Eells' aviation activities are unknown through 1914 to 1916, but reportedly he was in France at the start of World War I, at which time he returned to the United States and became a Naval Aviation Instructor at the Hampton Roads Naval Air Station, Virginia.  There he was also engaged in some bomb dropping experiments.  During this period he enlisted in the Navy and enrolled as Chief Quartermaster on January 21, 1918 and was released from active duty there November 30, 1918, but remained on Reserve Duty.  Eells received an honorable discharge from this assignment on September 30, 1921 as Chief Radioman, from the 9th Naval District, Great Lakes, Illinois.

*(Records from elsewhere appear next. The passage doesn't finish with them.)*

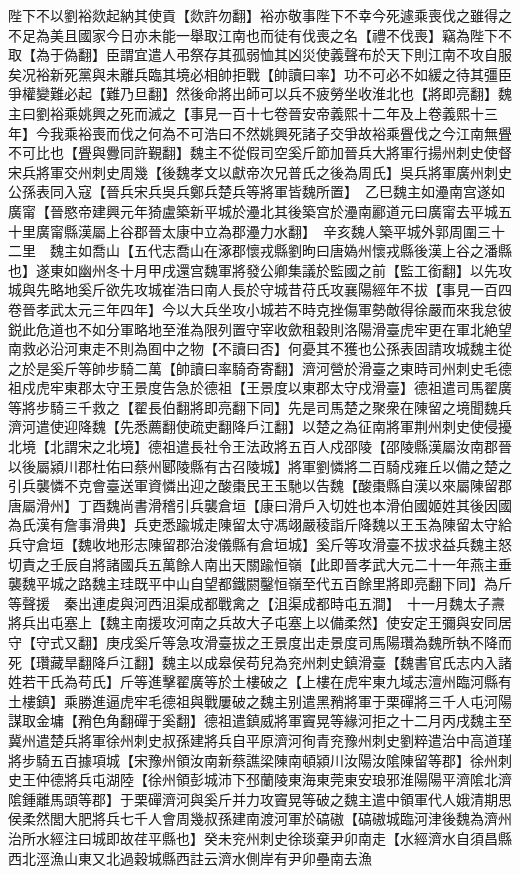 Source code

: 陛下不以劉裕欻起納其使貢【欻許勿翻】裕亦敬事陛下不幸今死遽乘喪伐之雖得之不足為美且國家今日亦未能一舉取江南也而徒有伐喪之名【禮不伐喪】竊為陛下不取【為于偽翻】臣謂宜遣人弔祭存其孤弱恤其凶災使義聲布於天下則江南不攻自服矣况裕新死黨與未離兵臨其境必相帥拒戰【帥讀曰率】功不可必不如緩之待其彊臣爭權變難必起【難乃旦翻】然後命將出師可以兵不疲勞坐收淮北也【將即亮翻】魏主曰劉裕乘姚興之死而滅之【事見一百十七卷晉安帝義熙十二年及上卷義熙十三年】今我乘裕喪而伐之何為不可浩曰不然姚興死諸子交爭故裕乘舋伐之今江南無舋不可比也【舋與釁同許覲翻】魏主不從假司空奚斤節加晉兵大將軍行揚州刺史使督宋兵將軍交州刺史周幾【後魏孝文以獻帝次兄普氏之後為周氏】吳兵將軍廣州刺史公孫表同入寇【晉兵宋兵吳兵鄭兵楚兵等將軍皆魏所置】　乙巳魏主如灅南宫遂如廣甯【晉愍帝建興元年猗盧築新平城於灅北其後築宫於灅南酈道元曰廣甯去平城五十里廣甯縣漢屬上谷郡晉太康中立為郡灅力水翻】　辛亥魏人築平城外郭周圍三十二里　魏主如喬山【五代志喬山在涿郡懷戎縣劉昫曰唐媯州懷戎縣後漢上谷之潘縣也】遂東如幽州冬十月甲戌還宫魏軍將發公卿集議於監國之前【監工銜翻】以先攻城與先略地奚斤欲先攻城崔浩曰南人長於守城昔苻氏攻襄陽經年不拔【事見一百四卷晉孝武太元三年四年】今以大兵坐攻小城若不時克挫傷軍勢敵得徐嚴而來我怠彼鋭此危道也不如分軍略地至淮為限列置守宰收歛租穀則洛陽滑臺虎牢更在軍北絶望南救必沿河東走不則為囿中之物【不讀曰否】何憂其不獲也公孫表固請攻城魏主從之於是奚斤等帥步騎二萬【帥讀曰率騎奇寄翻】濟河營於滑臺之東時司州刺史毛德祖戍虎牢東郡太守王景度告急於德祖【王景度以東郡太守戍滑臺】德祖遣司馬翟廣等將步騎三千救之【翟長伯翻將即亮翻下同】先是司馬楚之聚衆在陳留之境聞魏兵濟河遣使迎降魏【先悉薦翻使疏吏翻降戶江翻】以楚之為征南將軍荆州刺史使侵擾北境【北謂宋之北境】德祖遣長社令王法政將五百人戍邵陵【邵陵縣漢屬汝南郡晉以後屬潁川郡杜佑曰蔡州郾陵縣有古召陵城】將軍劉憐將二百騎戍雍丘以備之楚之引兵襲憐不克會臺送軍資憐出迎之酸棗民王玉馳以告魏【酸棗縣自漢以來屬陳留郡唐屬滑州】丁酉魏尚書滑稽引兵襲倉垣【康曰滑戶入切姓也本滑伯國姬姓其後因國為氏漢有詹事滑典】兵吏悉踰城走陳留太守馮翊嚴稜詣斤降魏以王玉為陳留太守給兵守倉垣【魏收地形志陳留郡治浚儀縣有倉垣城】奚斤等攻滑臺不拔求益兵魏主怒切責之壬辰自將諸國兵五萬餘人南出天關踰恒嶺【此即晉孝武大元二十一年燕主垂襲魏平城之路魏主珪既平中山自望都鐵閼鑿恒嶺至代五百餘里將即亮翻下同】為斤等聲援　秦出連䖍與河西沮渠成都戰禽之【沮渠成都時屯五澗】　十一月魏太子燾將兵出屯塞上【魏主南援攻河南之兵故大子屯塞上以備柔然】使安定王彌與安同居守【守式又翻】庚戌奚斤等急攻滑臺拔之王景度出走景度司馬陽瓚為魏所執不降而死【瓚藏旱翻降戶江翻】魏主以成皋侯苟兒為兖州刺史鎮滑臺【魏書官氏志内入諸姓若干氏為苟氏】斤等進擊翟廣等於土樓破之【上樓在虎牢東九域志澶州臨河縣有土樓鎮】乘勝進逼虎牢毛德祖與戰屢破之魏主别遣黑矟將軍于栗磾將三千人屯河陽謀取金墉【矟色角翻磾于奚翻】德祖遣鎮威將軍竇晃等緣河拒之十二月丙戌魏主至冀州遣楚兵將軍徐州刺史叔孫建將兵自平原濟河徇青兖豫州刺史劉粹遣治中高道瑾將步騎五百據項城【宋豫州領汝南新蔡譙梁陳南頓潁川汝陽汝隂陳留等郡】徐州刺史王仲德將兵屯湖陸【徐州領彭城沛下邳蘭陵東海東莞東安琅邪淮陽陽平濟隂北濟隂鍾離馬頭等郡】于栗磾濟河與奚斤并力攻竇晃等破之魏主遣中領軍代人娥清期思侯柔然閭大肥將兵七千人會周幾叔孫建南渡河軍於碻磝【碻磝城臨河津後魏為濟州治所水經注曰城即故荏平縣也】癸未兖州刺史徐琰棄尹卯南走【水經濟水自須昌縣西北涇漁山東又北過穀城縣西註云濟水側岸有尹卯壘南去漁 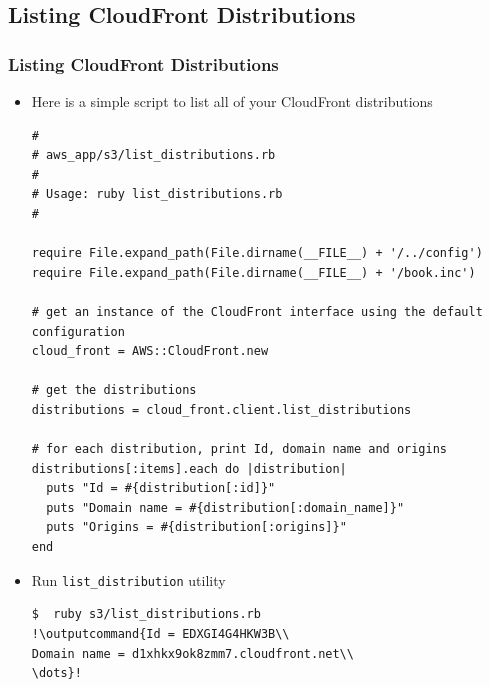 \documentclass{beamer}
\newcommand{\outputcommand}[1]{\color{darkgreen}{#1}}
\begin{document}
\subsection{Listing CloudFront Distributions}
\begin{frame}
\frametitle{Listing CloudFront Distributions}
\begin{itemize}
\item Here is a simple script to list all of your CloudFront distributions

\lstset{language=Ruby, style=eclipse}
\begin{lstlisting}[escapechar=!]
#
# aws_app/s3/list_distributions.rb
#
# Usage: ruby list_distributions.rb
#

require File.expand_path(File.dirname(__FILE__) + '/../config')
require File.expand_path(File.dirname(__FILE__) + '/book.inc')

# get an instance of the CloudFront interface using the default configuration
cloud_front = AWS::CloudFront.new

# get the distributions
distributions = cloud_front.client.list_distributions

# for each distribution, print Id, domain name and origins
distributions[:items].each do |distribution|
  puts "Id = #{distribution[:id]}"
  puts "Domain name = #{distribution[:domain_name]}"
  puts "Origins = #{distribution[:origins]}"
end
\end{lstlisting}

\item Run \texttt{list\_distribution} utility
\lstset{language=shell}
\begin{lstlisting}[escapechar=!]
$  ruby s3/list_distributions.rb 
!\outputcommand{Id = EDXGI4G4HKW3B\\
Domain name = d1xhkx9ok8zmm7.cloudfront.net\\
\dots}!
\end{lstlisting} 
\end{itemize}
\end{frame}
\end{document}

After World War I Eells became "fed up" with aviation and returned to New York State where he became a machinist and tool maker for the American Can Company of Geneva, New York.  He remained there until retirement and during this time owned and operated an Aeronca light plane for sport flying. Upon retirement he moved to Florida and settle at Tavaria where he continued to do neighborhood repair work at times and enjoyed fishing.  After gradually failing health Eells passed away at the Waterman Memorial Hospital, Eurstis, Florida on November 6, 1965 at age 78. He was survived by a sister and a niece, both of Hammondsport, New York.  His remains were returned to Bath for burial in Nondaga Cemetery.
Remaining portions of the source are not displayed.